I even had a dream after I knew my last baby was another boy and few months before he came. I was at the hospital, I delivered a beautiful healthy boy. Then the doctor says, wait! There's another baby. As he delivers the baby, he announces that the baby is a girl! I am so excited, but then we realize she is a stillbirth. Even in my dreams I wasn't allowed to keep her. I have only told a very few people about this because it was so vivid, and I woke up with the weight of the dream on my heart. It was too personal and too raw to share, but I'm sharing it with you. It was horrible.


My sister has one little girl and 4 boys. One of my sister-in-laws has one of each. And I'll be honest, I'm always a little jealous. In my house, we have a square kitchen table that seats 8. There are 7 of us, so with the empty chair my boys will say from time to time that we need one more baby... That they need a sister to sit there. It's like a little knife wound to my heart each time. Even walking past the cute little baby girl clothes can be hard.

I am even beginning to dread the questions, are you going to have more kids, and are you going to try again for a girl? Seriously, don't ask about family status of any kind unless you're the person's bff, and even then proceed with caution. A second piece of advice, don't try to reassure by saying, well at least... fill in the blank. Because I am also really tired of people telling me, well at least you'll get 5 wonderful daughter-in-laws, and you won't have to deal with teenage girls.  Look, I get it. I know no one is intentionally trying to be rude. They are trying to soften the blow and find the positive in the situation. I'm not trying to be offended... and I'm actually not. I appreciate the gesture. But here's the thing... It still stings. IT. IS. NOT. THE. SAME! Even with a really good mother-in-law/daughter-in-law relationship (which I have with mine... LOVE her!), it is not the same as a mother/daughter relationship. It. just. isn't.  

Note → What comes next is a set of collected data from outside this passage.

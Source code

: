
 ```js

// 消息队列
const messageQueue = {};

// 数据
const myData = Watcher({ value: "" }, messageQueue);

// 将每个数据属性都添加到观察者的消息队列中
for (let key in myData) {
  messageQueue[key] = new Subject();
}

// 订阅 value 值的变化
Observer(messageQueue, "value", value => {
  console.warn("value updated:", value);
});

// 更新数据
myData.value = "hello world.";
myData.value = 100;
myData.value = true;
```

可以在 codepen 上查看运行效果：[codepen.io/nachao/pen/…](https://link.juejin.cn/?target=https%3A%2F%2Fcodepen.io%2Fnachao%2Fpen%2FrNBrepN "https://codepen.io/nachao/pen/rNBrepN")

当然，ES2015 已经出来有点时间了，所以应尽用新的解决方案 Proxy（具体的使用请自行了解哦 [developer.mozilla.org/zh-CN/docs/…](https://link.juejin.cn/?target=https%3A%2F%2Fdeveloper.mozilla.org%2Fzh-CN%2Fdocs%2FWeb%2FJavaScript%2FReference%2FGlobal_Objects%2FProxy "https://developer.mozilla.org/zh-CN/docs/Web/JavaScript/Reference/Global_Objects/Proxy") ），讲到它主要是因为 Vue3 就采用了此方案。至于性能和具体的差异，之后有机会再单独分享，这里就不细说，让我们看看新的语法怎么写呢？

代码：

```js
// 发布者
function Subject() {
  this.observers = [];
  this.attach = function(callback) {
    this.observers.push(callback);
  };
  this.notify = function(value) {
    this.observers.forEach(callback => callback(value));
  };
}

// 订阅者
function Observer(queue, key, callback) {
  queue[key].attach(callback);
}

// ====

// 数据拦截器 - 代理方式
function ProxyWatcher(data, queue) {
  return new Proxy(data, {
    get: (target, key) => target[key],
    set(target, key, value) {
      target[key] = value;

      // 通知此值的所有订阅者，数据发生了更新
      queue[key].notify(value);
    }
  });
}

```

So today one of my other sisters went in for a gender ultrasound for her first baby. She called to tell me the happy news! A beautiful, healthy little girl. I am genuinely so happy for her and her husband. Having a baby is such a miracle. But as I said good bye and hung up the phone with her, I broke down. Luckily, it wasn't too long after that my husband walked in from work because I needed him to hold me. Not only have the tears flowed off and on this evening, but the chatter in my head has begun again.

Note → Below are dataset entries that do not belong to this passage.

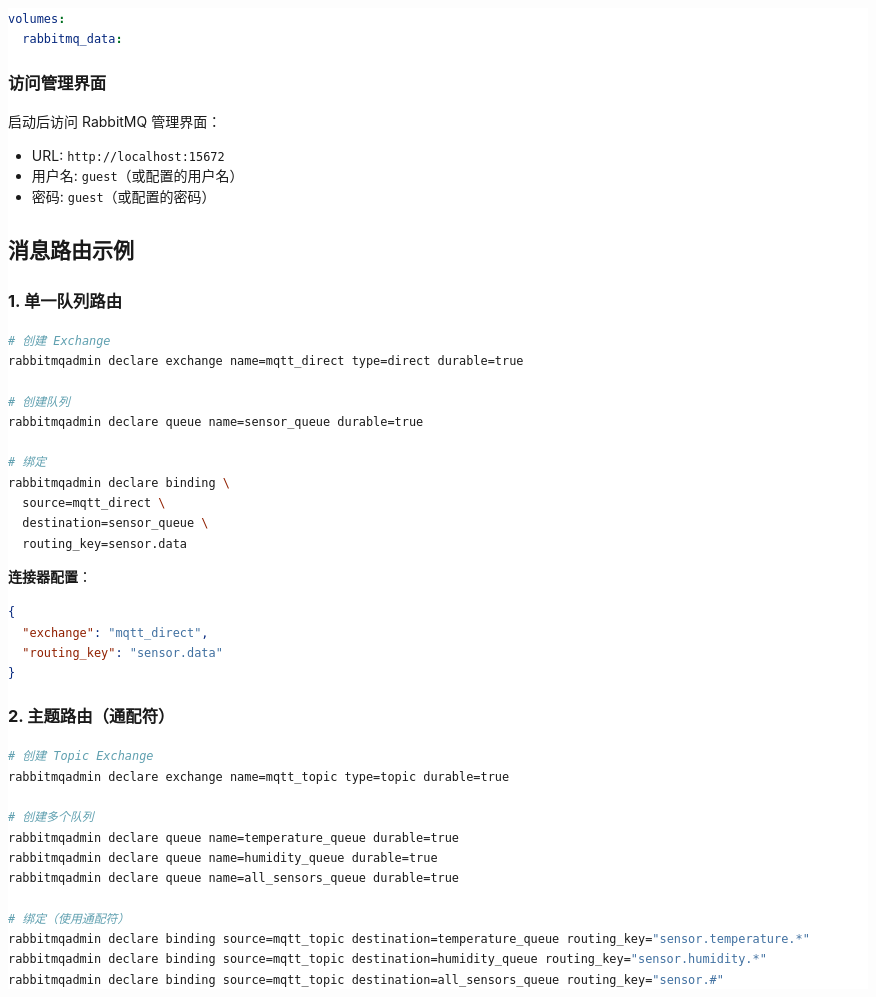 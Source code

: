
 ```yaml
volumes:
  rabbitmq_data:
```

### 访问管理界面

启动后访问 RabbitMQ 管理界面：
- URL: `http://localhost:15672`
- 用户名: `guest`（或配置的用户名）
- 密码: `guest`（或配置的密码）

## 消息路由示例

### 1. 单一队列路由

```bash
# 创建 Exchange
rabbitmqadmin declare exchange name=mqtt_direct type=direct durable=true

# 创建队列
rabbitmqadmin declare queue name=sensor_queue durable=true

# 绑定
rabbitmqadmin declare binding \
  source=mqtt_direct \
  destination=sensor_queue \
  routing_key=sensor.data
```

**连接器配置**：
```json
{
  "exchange": "mqtt_direct",
  "routing_key": "sensor.data"
}
```

### 2. 主题路由（通配符）

```bash
# 创建 Topic Exchange
rabbitmqadmin declare exchange name=mqtt_topic type=topic durable=true

# 创建多个队列
rabbitmqadmin declare queue name=temperature_queue durable=true
rabbitmqadmin declare queue name=humidity_queue durable=true
rabbitmqadmin declare queue name=all_sensors_queue durable=true

# 绑定（使用通配符）
rabbitmqadmin declare binding source=mqtt_topic destination=temperature_queue routing_key="sensor.temperature.*"
rabbitmqadmin declare binding source=mqtt_topic destination=humidity_queue routing_key="sensor.humidity.*"
rabbitmqadmin declare binding source=mqtt_topic destination=all_sensors_queue routing_key="sensor.#"
```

I know the chatter isn't truth. Isn't reality. But it comes so easily once it starts. The jealous thoughts of why couldn't I have a girl, and why does she get to be lucky enough to get a girl. The unworthy thoughts of God didn't think I was worthy of one His daughters, that He must not trust me enough, that I wouldn't be a good mom to girl because I wouldn't be strong enough (because He only gives us what we are strong enough to handle, right?). The pleading with God thoughts to understand because I was sure eventually she would come. And she hasn't.

Here's the truth. The real truth. My heart yearns for this little girl. There is a hole where she should be. For whatever the reason, she isn't a part of my story on earth right now. And it's not because of my worthiness, my skills as a mother, any unluckiness, or any other darkness that my mind tries to overshadow me with. The reality is... it is all in God's hands. I find hope in that. I find glimmers of peace in that. Which I desperately need. Because the reality is also, that it hurts. Some days, it's just an ache. Other days like today, it hurts so bad.


I'm hoping that maybe someday something will change. Maybe eventually another mother will bring her into the world, and I will bring her home and love her as if she were my own because she will be. She will be the missing piece to my heart that I lost before it was ever found. She will be my Aly Rin.